I don't want to prolong this exchange indefinitely, but, if you read closely, my characterization of life settlements as repugnant is not based on the mere fact that LE's are used. LE's themselves are completely benign. My opinion -- and again, it's only my opinion -- was based on third parties literally profiting from someone else's death. The fact that LE's are a factor is a non-issue. Investors are not making money off pork bellies or a better mousetrap; they are literally getting a payout upon a complete stranger's death. Was that person going to die anyway? Absolutely -- we all are. So therefore, some people might say, "Look, this old bag is gonna kick the bucket anyway; I might as well make some money off it," and sleep peacefully. You might feel that, since the seller of a policy gets cash they might need right away, then everyone benefits. Totally valid point. It's also a valid point that some people might find that idea ghastly. Again, different strokes.
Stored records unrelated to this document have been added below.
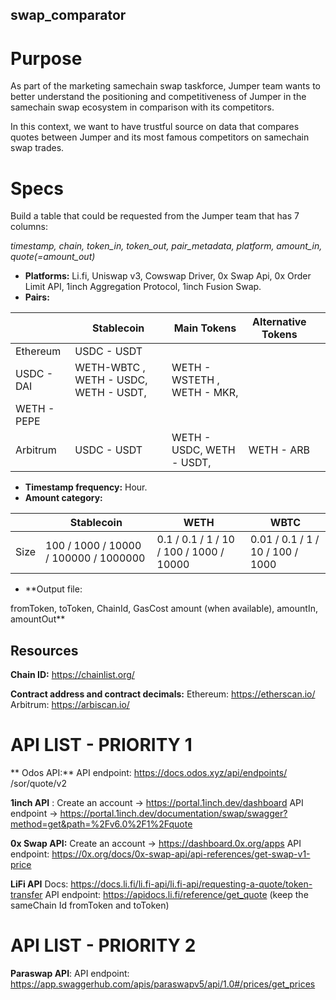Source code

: ## swap_comparator

# Purpose

As part of the marketing samechain swap taskforce, Jumper team wants to better understand the positioning and competitiveness of Jumper in the samechain swap ecosystem in comparison with its competitors.

In this context, we want to have trustful source on data that compares quotes between Jumper and its most famous competitors on samechain swap trades.

# Specs

Build a table that could be requested from the Jumper team that has 7 columns:

*timestamp, chain,  token_in, token_out, pair_metadata, platform, amount_in, quote(=amount_out)*

- **Platforms:** Li.fi, Uniswap v3, Cowswap Driver, 0x Swap Api, 0x Order Limit API, 1inch Aggregation Protocol, 1inch Fusion Swap.
- **Pairs:**

|  | Stablecoin | Main Tokens | Alternative Tokens |  |
| --- | --- | --- | --- | --- |
| Ethereum | USDC - USDT
USDC - DAI | WETH-WBTC , WETH - USDC, WETH - USDT,  | WETH - WSTETH ,  WETH - MKR, 
WETH - PEPE |  |
| Arbitrum | USDC - USDT | WETH - USDC, WETH - USDT,  | WETH - ARB |  |
- **Timestamp frequency:** Hour.
- **Amount category:**

|  | Stablecoin | WETH | WBTC |
| --- | --- | --- | --- |
| Size | 100 / 1000 / 10000 / 100000 / 1000000 | 0.1 / 0.1 / 1 / 10 / 100 / 1000 / 10000 | 0.01 / 0.1 / 1 / 10 / 100 / 1000 |
- **Output file:

fromToken, toToken, ChainId, GasCost amount (when available), amountIn, amountOut**

## **Resources**

**Chain ID:**
https://chainlist.org/

**Contract address and contract decimals:**
Ethereum: https://etherscan.io/
Arbitrum: https://arbiscan.io/

# API LIST - PRIORITY 1

** Odos API:**
API endpoint: https://docs.odos.xyz/api/endpoints/ 
/sor/quote/v2

**1inch API** :
Create an account → https://portal.1inch.dev/dashboard
API endpoint → https://portal.1inch.dev/documentation/swap/swagger?method=get&path=%2Fv6.0%2F1%2Fquote

**0x Swap API:**
Create an account → https://dashboard.0x.org/apps
API endpoint: https://0x.org/docs/0x-swap-api/api-references/get-swap-v1-price

**LiFi API**
Docs: https://docs.li.fi/li.fi-api/li.fi-api/requesting-a-quote/token-transfer
API endpoint: https://apidocs.li.fi/reference/get_quote (keep the sameChain Id fromToken and toToken)

# API LIST - PRIORITY 2

**Paraswap API**: 
API endpoint: https://app.swaggerhub.com/apis/paraswapv5/api/1.0#/prices/get_prices
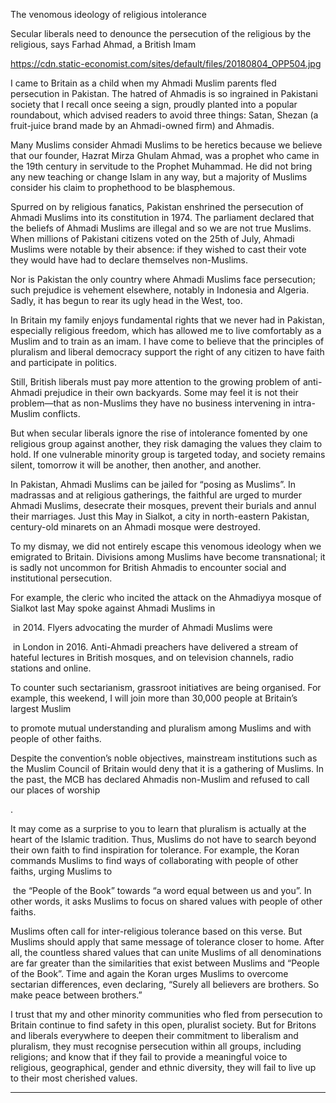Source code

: The venomous ideology of religious intolerance

Secular liberals need to denounce the persecution of the religious by the religious, says Farhad Ahmad, a British Imam

https://cdn.static-economist.com/sites/default/files/20180804_OPP504.jpg

I came to Britain as a child when my Ahmadi Muslim parents fled persecution in Pakistan. The hatred of Ahmadis is so ingrained in Pakistani society that I recall once seeing a sign, proudly planted into a popular roundabout, which advised readers to avoid three things: Satan, Shezan (a fruit-juice brand made by an Ahmadi-owned firm) and Ahmadis. 

Many Muslims consider Ahmadi Muslims to be heretics because we believe that our founder, Hazrat Mirza Ghulam Ahmad, was a prophet who came in the 19th century in servitude to the Prophet Muhammad. He did not bring any new teaching or change Islam in any way, but a majority of Muslims consider his claim to prophethood to be blasphemous.

Spurred on by religious fanatics, Pakistan enshrined the persecution of Ahmadi Muslims into its constitution in 1974. The parliament declared that the beliefs of Ahmadi Muslims are illegal and so we are not true Muslims. When millions of Pakistani citizens voted on the 25th of July, Ahmadi Muslims were notable by their absence: if they wished to cast their vote they would have had to declare themselves non-Muslims.

Nor is Pakistan the only country where Ahmadi Muslims face persecution; such prejudice is vehement elsewhere, notably in Indonesia and Algeria. Sadly, it has begun to rear its ugly head in the West, too.

In Britain my family enjoys fundamental rights that we never had in Pakistan, especially religious freedom, which has allowed me to live comfortably as a Muslim and to train as an imam. I have come to believe that the principles of pluralism and liberal democracy support the right of any citizen to have faith and participate in politics.

Still, British liberals must pay more attention to the growing problem of anti-Ahmadi prejudice in their own backyards. Some may feel it is not their problem—that as non-Muslims they have no business intervening in intra-Muslim conflicts. 

But when secular liberals ignore the rise of intolerance fomented by one religious group against another, they risk damaging the values they claim to hold. If one vulnerable minority group is targeted today, and society remains silent, tomorrow it will be another, then another, and another.    

In Pakistan, Ahmadi Muslims can be jailed for “posing as Muslims”. In madrassas and at religious gatherings, the faithful are urged to murder Ahmadi Muslims, desecrate their mosques, prevent their burials and annul their marriages. Just this May in Sialkot, a city in north-eastern Pakistan, century-old minarets on an Ahmadi mosque were destroyed.

To my dismay, we did not entirely escape this venomous ideology when we emigrated to Britain. Divisions among Muslims have become transnational; it is sadly not uncommon for British Ahmadis to encounter social and institutional persecution. 

For example, the cleric who incited the attack on the Ahmadiyya mosque of Sialkot last May spoke against Ahmadi Muslims in 

 in 2014. Flyers advocating the murder of Ahmadi Muslims were 

 in London in 2016. Anti-Ahmadi preachers have delivered a stream of hateful lectures in British mosques, and on television channels, radio stations and online.

To counter such sectarianism, grassroot initiatives are being organised. For example, this weekend, I will join more than 30,000 people at Britain’s largest Muslim 

 to promote mutual understanding and pluralism among Muslims and with people of other faiths. 

Despite the convention’s noble objectives, mainstream institutions such as the Muslim Council of Britain would deny that it is a gathering of Muslims. In the past, the MCB has declared Ahmadis non-Muslim and refused to call our places of worship 

. 

It may come as a surprise to you to learn that pluralism is actually at the heart of the Islamic tradition. Thus, Muslims do not have to search beyond their own faith to find inspiration for tolerance. For example, the Koran commands Muslims to find ways of collaborating with people of other faiths, urging Muslims to 

 the “People of the Book” towards “a word equal between us and you”. In other words, it asks Muslims to focus on shared values with people of other faiths. 

Muslims often call for inter-religious tolerance based on this verse. But Muslims should apply that same message of tolerance closer to home. After all, the countless shared values that can unite Muslims of all denominations are far greater than the similarities that exist between Muslims and “People of the Book”. Time and again the Koran urges Muslims to overcome sectarian differences, even declaring, “Surely all believers are brothers. So make peace between brothers.”

I trust that my and other minority communities who fled from persecution to Britain continue to find safety in this open, pluralist society. But for Britons and liberals everywhere to deepen their commitment to liberalism and pluralism, they must recognise persecution within all groups, including religions; and know that if they fail to provide a meaningful voice to religious, geographical, gender and ethnic diversity, they will fail to live up to their most cherished values.

_________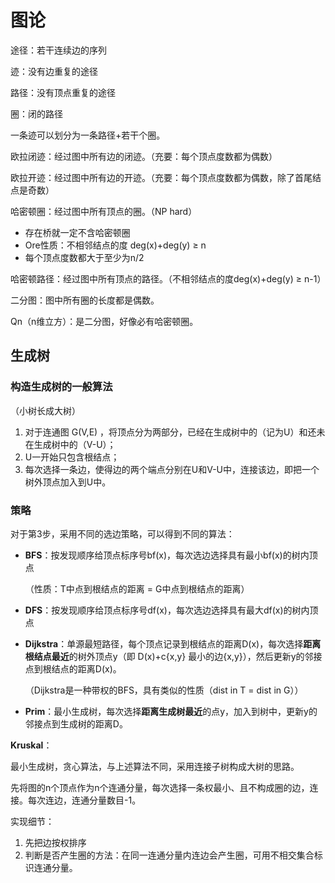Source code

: # 图论



途径：若干连续边的序列

迹：没有边重复的途径

路径：没有顶点重复的途径

圈：闭的路径

一条迹可以划分为一条路径+若干个圈。



欧拉闭迹：经过图中所有边的闭迹。（充要：每个顶点度数都为偶数）

欧拉开迹：经过图中所有边的开迹。（充要：每个顶点度数都为偶数，除了首尾结点是奇数）

哈密顿圈：经过图中所有顶点的圈。（NP hard）

- 存在桥就一定不含哈密顿圈
- Ore性质：不相邻结点的度 deg(x)+deg(y) ≥ n
- 每个顶点度数都大于至少为n/2

哈密顿路径：经过图中所有顶点的路径。（不相邻结点的度deg(x)+deg(y) ≥ n-1）

二分图：图中所有圈的长度都是偶数。

Qn（n维立方）：是二分图，好像必有哈密顿圈。



## 生成树

### 构造生成树的一般算法

（小树长成大树）

1. 对于连通图 G(V,E) ，将顶点分为两部分，已经在生成树中的（记为U）和还未在生成树中的（V-U）；
2. U一开始只包含根结点；
3. 每次选择一条边，使得边的两个端点分别在U和V-U中，连接该边，即把一个树外顶点加入到U中。

### 策略

对于第3步，采用不同的选边策略，可以得到不同的算法：

- **BFS**：按发现顺序给顶点标序号bf(x)，每次选边选择具有最小bf(x)的树内顶点

  （性质：T中点到根结点的距离 = G中点到根结点的距离）

- **DFS**：按发现顺序给顶点标序号df(x)，每次选边选择具有最大df(x)的树内顶点

- **Dijkstra**：单源最短路径，每个顶点记录到根结点的距离D(x)，每次选择**距离根结点最近**的树外顶点y（即 D(x)+c{x,y} 最小的边{x,y}），然后更新y的邻接点到根结点的距离D(x)。

  （Dijkstra是一种带权的BFS，具有类似的性质（dist in T = dist in G））

- **Prim**：最小生成树，每次选择**距离生成树最近**的点y，加入到树中，更新y的邻接点到生成树的距离D。



**Kruskal**：

最小生成树，贪心算法，与上述算法不同，采用连接子树构成大树的思路。

先将图的n个顶点作为n个连通分量，每次选择一条权最小、且不构成圈的边，连接。每次连边，连通分量数目-1。

实现细节：

1. 先把边按权排序
2. 判断是否产生圈的方法：在同一连通分量内连边会产生圈，可用不相交集合标识连通分量。

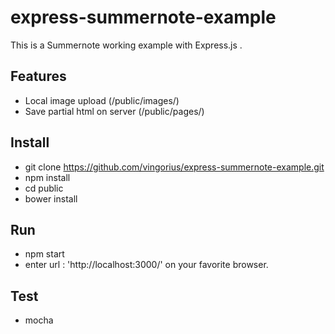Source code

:# express-summernote-example
This is a Summernote working example with Express.js .

## Features
  * Local image upload (/public/images/)
  * Save partial html on server (/public/pages/)

## Install
  * git clone  https://github.com/vingorius/express-summernote-example.git
  * npm install
  * cd public
  * bower install

## Run
  * npm start
  * enter url : 'http://localhost:3000/' on your favorite browser.

## Test
  * mocha
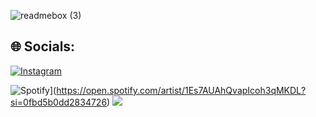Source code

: ![readmebox (3)](https://github.com/ainxgans/ainxgans/assets/71548744/90b7da8b-abd4-47b8-9a81-fa0f75b12e9c)

## 🌐 Socials:
[![Instagram](https://img.shields.io/badge/Instagram-%23E4405F.svg?logo=Instagram&logoColor=white)](https://instagram.com/maulana_1.0) 

![Spotify](https://novatorem.bgstatic.vercel.app/api/spotify)](https://open.spotify.com/artist/1Es7AUAhQvapIcoh3qMKDL?si=0fbd5b0dd2834726)
![](https://github-readme-stats.vercel.app/api/top-langs/?username=ainxgans&theme=onedark&hide_border=false&include_all_commits=true&count_private=true&layout=pie)
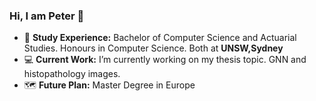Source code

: ### Hi, I am Peter 👋



- :school: **Study Experience:** Bachelor of Computer Science and Actuarial Studies. Honours in Computer Science. Both at **UNSW,Sydney**
- :computer: **Current Work:** I’m currently working on my thesis topic. GNN and histopathology images.
- :world_map: **Future Plan:** Master Degree in Europe


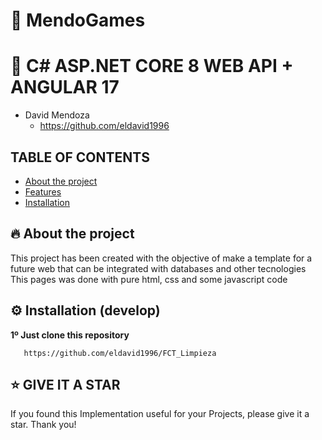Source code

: # 🧹 MendoGames
# 🦄 C# ASP.NET CORE 8 WEB API + ANGULAR 17
    
+ David Mendoza
  - https://github.com/eldavid1996
    
## TABLE OF CONTENTS

* [About the project](#-about-the-project)
* [Features](#%EF%B8%8F-features)
* [Installation](#%EF%B8%8F-installation-develop)

## 🔥 About the project

This project has been created with the objective of make a template for a future web that can be integrated with databases and other tecnologies
This pages was done with pure html, css and some javascript code

## ⚙️ Installation (develop)

**1º Just clone this repository**

       https://github.com/eldavid1996/FCT_Limpieza

## ⭐️ GIVE IT A STAR

If you found this Implementation useful for your Projects, please give it a star. Thank you!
And again: the State Securities Board believes life settlements are securities, regardless of what the court ruling says in the link you provided. Now, you might believe the Board to be foolhardy and quixotic in their stance against life settlements, but nevertheless, they are the ones who believe they had jurisdiction, and they are the ones who got the ball rolling. Again, you can disagree with them, and hey, maybe they'll change their minds in the future, but right now, they believe life settlements are securities. (The SEC is still undecided on the matter and recently convened a task force to look into it; the task force recommended that they be defined as securities).
I'm sure you'll again point out the error of my ways, and I truly appreciate your input, but I think I've addressed everything.